**Instructions to follow:** Range to output from the entries below: the line containing "이 저장소에 포함된 자료는" through the line containing "- 소속: 한국성서대학교 컴퓨터소프트웨어학과 4학년". Set it down exactly, ends included, nothing else.

**Materials provided:**
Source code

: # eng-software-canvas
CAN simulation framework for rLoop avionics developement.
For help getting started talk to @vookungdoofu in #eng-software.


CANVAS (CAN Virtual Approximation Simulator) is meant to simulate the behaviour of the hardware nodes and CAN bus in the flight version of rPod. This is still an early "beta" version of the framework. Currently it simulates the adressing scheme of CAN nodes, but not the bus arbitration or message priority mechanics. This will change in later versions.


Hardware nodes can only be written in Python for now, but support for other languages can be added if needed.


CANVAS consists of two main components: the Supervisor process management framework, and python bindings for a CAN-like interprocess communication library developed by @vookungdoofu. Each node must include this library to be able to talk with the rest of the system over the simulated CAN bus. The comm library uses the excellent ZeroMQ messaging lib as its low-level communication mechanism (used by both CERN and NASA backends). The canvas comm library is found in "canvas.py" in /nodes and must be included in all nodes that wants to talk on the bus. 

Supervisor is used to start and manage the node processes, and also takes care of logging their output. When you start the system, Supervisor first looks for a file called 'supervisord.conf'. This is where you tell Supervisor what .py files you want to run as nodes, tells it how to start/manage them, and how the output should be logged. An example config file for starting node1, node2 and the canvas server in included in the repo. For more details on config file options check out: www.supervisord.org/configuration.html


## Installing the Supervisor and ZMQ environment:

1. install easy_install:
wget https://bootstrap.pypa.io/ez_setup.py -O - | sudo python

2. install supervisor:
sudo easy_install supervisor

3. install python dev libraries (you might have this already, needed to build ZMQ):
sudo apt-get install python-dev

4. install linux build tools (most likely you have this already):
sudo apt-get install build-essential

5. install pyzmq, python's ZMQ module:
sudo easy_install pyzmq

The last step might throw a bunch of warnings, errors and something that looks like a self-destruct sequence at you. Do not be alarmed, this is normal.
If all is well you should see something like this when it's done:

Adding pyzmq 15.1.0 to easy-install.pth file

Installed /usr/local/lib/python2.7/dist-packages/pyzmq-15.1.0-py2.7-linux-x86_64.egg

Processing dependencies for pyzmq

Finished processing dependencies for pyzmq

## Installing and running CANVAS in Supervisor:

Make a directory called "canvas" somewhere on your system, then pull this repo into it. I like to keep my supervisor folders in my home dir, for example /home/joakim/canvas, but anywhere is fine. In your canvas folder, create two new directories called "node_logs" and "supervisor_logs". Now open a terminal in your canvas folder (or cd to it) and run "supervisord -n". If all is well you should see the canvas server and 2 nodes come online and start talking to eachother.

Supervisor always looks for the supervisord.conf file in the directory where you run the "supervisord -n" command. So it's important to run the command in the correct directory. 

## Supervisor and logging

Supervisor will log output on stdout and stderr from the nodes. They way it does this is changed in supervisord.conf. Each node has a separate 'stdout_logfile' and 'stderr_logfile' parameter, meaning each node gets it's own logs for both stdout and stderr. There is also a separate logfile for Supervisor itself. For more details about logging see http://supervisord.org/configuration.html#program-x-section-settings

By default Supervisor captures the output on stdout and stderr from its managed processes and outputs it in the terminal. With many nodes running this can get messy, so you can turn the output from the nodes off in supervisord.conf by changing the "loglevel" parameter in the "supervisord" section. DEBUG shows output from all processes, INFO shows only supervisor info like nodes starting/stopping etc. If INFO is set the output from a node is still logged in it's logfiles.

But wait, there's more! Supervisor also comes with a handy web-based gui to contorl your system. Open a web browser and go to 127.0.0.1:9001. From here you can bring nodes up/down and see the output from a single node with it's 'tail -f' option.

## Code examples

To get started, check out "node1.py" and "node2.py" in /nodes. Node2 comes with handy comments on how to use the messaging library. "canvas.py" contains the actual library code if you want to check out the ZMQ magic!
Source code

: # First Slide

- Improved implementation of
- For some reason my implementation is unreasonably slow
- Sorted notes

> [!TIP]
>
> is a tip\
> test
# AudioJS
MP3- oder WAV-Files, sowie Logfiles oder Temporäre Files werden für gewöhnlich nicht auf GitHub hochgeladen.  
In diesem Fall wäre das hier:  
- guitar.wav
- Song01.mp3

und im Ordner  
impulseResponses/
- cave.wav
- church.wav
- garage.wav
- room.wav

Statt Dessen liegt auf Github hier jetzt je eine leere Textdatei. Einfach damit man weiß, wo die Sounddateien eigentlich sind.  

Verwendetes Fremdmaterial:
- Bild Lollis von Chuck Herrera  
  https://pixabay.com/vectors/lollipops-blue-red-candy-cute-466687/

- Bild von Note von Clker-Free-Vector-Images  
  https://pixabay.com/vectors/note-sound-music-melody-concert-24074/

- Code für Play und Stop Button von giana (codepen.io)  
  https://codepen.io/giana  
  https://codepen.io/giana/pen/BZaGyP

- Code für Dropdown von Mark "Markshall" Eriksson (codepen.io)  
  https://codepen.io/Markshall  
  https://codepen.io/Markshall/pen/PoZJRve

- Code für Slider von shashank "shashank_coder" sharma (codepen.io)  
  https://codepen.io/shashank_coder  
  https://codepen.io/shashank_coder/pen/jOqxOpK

---

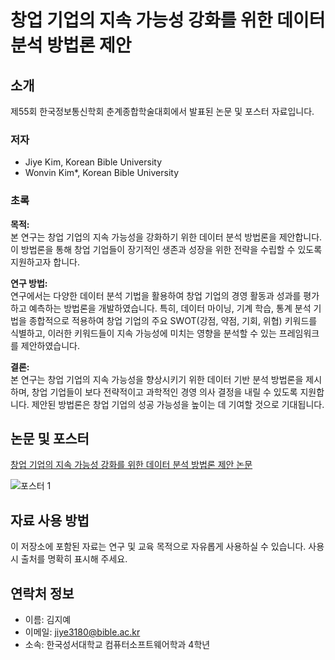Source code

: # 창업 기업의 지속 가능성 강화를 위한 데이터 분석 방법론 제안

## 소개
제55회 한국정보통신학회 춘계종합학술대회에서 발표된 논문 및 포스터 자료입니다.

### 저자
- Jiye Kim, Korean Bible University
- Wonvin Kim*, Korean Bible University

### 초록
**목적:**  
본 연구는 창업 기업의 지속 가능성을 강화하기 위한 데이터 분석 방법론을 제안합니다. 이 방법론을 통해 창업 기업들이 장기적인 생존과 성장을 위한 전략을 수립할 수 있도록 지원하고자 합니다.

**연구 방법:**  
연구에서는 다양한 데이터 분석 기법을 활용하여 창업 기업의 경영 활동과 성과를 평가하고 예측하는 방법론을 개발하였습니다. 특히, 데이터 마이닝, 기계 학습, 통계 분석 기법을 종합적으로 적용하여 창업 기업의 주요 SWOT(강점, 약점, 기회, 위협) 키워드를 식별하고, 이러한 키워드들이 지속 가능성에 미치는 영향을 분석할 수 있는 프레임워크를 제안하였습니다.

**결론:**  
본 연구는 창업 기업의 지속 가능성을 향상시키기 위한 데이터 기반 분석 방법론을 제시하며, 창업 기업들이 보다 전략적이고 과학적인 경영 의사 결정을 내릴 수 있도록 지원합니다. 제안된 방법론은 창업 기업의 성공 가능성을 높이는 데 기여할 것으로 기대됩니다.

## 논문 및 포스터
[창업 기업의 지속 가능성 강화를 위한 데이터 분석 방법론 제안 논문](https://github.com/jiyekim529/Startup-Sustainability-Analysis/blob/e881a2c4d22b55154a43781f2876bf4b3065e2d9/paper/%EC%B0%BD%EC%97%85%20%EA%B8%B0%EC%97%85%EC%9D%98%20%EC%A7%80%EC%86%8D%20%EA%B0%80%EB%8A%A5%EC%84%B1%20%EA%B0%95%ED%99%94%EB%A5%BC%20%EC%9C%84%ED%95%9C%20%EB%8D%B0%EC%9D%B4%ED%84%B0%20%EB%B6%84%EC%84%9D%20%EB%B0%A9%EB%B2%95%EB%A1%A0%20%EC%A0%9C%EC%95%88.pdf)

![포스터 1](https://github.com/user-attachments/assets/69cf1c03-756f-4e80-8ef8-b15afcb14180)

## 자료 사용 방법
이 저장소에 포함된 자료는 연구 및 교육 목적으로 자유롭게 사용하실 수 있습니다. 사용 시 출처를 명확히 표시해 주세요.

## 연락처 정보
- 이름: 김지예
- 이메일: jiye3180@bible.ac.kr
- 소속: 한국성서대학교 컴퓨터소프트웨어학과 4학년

**Written response:**
이 저장소에 포함된 자료는 연구 및 교육 목적으로 자유롭게 사용하실 수 있습니다. 사용 시 출처를 명확히 표시해 주세요.

## 연락처 정보
- 이름: 김지예
- 이메일: jiye3180@bible.ac.kr
- 소속: 한국성서대학교 컴퓨터소프트웨어학과 4학년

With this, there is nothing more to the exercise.